Na espetacular temporada de 2023, ele aumentou sua pilha de recordes na Fórmula 1, com uma forma de competir que não dá espaço para ninguém
É comum — no esporte, sem dúvida, mas também em outras atividades — que filhos sigam a carreira de pais bem-sucedidos. É incomum, contudo, que façam sucesso. O caso do piloto holandês Max Verstappen, da escuderia Red Bull, é particular, como se ele tentasse corrigir as curvas do destino. O pai do tricampeão de Fórmula 1, Jos, foi corredor mediano, e olhe lá. Entre 1994 e 2003, disputou 107 provas, com apenas dois pódios, e nunca venceu. A mãe, a belga Sophie-Marie Kumpen, bicampeã de kart, abandonou as pistas um ano antes do nascimento de seu primeiro filho. Aos 26 anos, o “holandês voador”, como foi apelidado, escreve um capítulo diferente — e espetacular.

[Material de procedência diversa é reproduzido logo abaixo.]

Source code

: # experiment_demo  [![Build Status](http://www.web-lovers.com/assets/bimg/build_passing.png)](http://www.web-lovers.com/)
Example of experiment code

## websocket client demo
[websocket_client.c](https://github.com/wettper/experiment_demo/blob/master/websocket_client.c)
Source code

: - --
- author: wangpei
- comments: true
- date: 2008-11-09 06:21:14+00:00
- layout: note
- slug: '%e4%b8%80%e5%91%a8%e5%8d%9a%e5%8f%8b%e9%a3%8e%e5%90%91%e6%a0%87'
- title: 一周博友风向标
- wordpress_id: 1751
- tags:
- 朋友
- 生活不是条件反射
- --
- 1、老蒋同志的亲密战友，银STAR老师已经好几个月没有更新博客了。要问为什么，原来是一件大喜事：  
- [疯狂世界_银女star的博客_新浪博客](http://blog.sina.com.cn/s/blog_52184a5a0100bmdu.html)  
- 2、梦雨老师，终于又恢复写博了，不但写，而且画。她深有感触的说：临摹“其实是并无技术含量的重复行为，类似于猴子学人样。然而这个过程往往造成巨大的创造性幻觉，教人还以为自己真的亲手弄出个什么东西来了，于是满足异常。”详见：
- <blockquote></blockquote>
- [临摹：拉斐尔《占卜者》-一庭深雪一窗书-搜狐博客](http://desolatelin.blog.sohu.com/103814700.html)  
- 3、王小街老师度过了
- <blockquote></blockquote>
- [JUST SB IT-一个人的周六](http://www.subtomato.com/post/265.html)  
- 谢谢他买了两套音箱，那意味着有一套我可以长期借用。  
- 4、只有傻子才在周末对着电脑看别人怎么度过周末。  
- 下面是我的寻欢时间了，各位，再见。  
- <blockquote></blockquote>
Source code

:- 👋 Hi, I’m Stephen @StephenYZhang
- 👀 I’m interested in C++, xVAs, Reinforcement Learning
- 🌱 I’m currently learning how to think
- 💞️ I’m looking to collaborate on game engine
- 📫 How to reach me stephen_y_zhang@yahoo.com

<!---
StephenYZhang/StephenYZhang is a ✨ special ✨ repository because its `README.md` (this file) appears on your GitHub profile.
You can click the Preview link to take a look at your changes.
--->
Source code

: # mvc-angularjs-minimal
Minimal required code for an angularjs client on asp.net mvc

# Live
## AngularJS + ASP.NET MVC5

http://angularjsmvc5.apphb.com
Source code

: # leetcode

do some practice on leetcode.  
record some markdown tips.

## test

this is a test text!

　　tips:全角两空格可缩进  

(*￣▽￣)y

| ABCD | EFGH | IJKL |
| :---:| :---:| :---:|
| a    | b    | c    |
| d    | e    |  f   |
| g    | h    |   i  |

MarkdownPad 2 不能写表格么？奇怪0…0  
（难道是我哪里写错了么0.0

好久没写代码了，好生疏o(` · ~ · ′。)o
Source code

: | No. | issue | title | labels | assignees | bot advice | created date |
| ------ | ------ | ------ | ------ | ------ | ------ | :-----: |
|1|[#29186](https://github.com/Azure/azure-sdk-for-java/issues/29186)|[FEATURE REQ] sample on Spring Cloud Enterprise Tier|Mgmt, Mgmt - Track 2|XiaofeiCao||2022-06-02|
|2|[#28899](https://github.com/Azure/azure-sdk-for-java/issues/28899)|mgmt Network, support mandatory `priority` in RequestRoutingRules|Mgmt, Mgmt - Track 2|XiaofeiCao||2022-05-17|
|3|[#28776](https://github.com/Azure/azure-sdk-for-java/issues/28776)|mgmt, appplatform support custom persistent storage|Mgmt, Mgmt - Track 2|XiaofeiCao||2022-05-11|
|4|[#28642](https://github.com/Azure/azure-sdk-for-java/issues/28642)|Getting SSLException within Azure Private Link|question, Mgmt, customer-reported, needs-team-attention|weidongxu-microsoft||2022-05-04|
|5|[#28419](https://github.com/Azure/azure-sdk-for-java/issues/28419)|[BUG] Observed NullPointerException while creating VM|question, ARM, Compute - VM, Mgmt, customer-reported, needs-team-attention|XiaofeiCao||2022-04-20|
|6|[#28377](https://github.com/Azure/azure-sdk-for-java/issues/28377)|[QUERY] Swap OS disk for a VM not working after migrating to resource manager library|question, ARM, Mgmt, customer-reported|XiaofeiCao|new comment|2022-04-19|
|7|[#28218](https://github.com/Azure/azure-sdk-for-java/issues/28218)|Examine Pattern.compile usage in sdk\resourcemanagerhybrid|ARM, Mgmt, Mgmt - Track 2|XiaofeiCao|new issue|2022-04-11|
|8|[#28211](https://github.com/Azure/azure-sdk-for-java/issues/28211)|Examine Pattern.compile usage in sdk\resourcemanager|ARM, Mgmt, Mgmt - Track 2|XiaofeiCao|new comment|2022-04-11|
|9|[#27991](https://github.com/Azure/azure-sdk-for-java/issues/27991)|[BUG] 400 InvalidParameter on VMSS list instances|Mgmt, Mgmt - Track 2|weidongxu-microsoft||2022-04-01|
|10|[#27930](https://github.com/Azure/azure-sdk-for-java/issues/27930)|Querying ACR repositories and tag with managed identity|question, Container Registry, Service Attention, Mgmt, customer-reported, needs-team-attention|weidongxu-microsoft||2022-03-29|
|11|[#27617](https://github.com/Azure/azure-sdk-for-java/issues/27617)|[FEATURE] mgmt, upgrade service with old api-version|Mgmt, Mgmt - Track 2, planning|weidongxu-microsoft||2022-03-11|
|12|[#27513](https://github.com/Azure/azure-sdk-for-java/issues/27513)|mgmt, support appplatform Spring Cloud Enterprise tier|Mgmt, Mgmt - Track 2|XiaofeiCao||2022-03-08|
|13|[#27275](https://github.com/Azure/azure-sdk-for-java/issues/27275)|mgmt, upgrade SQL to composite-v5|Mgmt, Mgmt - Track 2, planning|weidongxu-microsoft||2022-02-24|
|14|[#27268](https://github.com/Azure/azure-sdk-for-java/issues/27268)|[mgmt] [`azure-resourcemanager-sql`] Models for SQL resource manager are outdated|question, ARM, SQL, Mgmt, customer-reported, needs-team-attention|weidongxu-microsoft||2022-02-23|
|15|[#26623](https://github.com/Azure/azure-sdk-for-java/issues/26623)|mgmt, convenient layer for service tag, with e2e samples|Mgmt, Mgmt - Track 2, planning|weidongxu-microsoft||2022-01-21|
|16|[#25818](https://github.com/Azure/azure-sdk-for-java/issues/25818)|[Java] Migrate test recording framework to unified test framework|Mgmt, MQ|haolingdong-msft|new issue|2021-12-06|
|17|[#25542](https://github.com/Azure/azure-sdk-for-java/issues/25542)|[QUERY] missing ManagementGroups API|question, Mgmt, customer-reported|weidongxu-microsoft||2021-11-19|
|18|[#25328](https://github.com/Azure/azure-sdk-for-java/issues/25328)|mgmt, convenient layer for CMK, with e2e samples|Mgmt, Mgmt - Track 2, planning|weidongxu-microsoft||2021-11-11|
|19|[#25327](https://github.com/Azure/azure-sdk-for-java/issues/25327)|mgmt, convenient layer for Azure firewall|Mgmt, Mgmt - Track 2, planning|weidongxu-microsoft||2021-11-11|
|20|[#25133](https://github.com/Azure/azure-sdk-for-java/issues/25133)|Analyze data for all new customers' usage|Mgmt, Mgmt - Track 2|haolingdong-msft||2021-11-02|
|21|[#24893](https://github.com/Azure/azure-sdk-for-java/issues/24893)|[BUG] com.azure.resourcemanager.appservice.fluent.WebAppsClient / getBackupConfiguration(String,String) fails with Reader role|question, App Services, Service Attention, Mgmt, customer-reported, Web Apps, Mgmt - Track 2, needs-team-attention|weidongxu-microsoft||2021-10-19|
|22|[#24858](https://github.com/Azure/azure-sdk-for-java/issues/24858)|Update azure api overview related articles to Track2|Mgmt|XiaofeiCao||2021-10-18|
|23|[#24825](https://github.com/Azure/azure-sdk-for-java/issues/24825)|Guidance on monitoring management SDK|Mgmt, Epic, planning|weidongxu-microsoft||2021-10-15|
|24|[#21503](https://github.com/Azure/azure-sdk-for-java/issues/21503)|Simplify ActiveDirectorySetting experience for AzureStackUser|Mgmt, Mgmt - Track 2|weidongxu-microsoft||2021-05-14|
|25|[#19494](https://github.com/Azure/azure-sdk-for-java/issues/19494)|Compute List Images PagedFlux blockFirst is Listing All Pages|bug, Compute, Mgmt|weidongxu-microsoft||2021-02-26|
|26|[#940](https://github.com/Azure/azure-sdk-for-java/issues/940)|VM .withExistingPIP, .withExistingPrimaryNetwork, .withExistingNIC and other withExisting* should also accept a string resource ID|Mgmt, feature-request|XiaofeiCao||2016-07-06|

Dos 21 Grandes Prêmios disputados em 2023 antes da derradeira competição, em Abu Dhabi, no domingo, 26, ele venceu dezoito — o equivalente a 82% de sucesso, à frente de outros mitos do volante (veja no quadro). Até a penúltima disputa, em Las Vegas, tinha somado 549 pontos, ante 273 do companheiro de equipe, Sergio Pérez, e os 232 de seu principal rival, Lewis Hamilton, da Mercedes. É diferença imensa, resposta natural para o menino que aos 4 anos subiu em um kart e não parou mais. Ele tem talento e determinação de sobra, com iguais doses de arrogância e autossuficiência, e em muitos aspectos lembra o perfeccionismo lendário de Ayrton Senna, que não aceitava errar, ainda que pouco errasse. “Verstappen é diferente”, disse a VEJA Felipe Giaffone, piloto brasileiro da Fórmula Truck e comentarista da Band. Claro que o acerto dos bólidos faz diferença na F1, e um carro ruim estraga tudo, mas convém lembrar que mesmo o genial Hamilton comeu poeira. Tome-se, então, como régua, o parceiro da Red Bull, o mexicano Sergio Pérez, de 33 anos. Não há comparação possível.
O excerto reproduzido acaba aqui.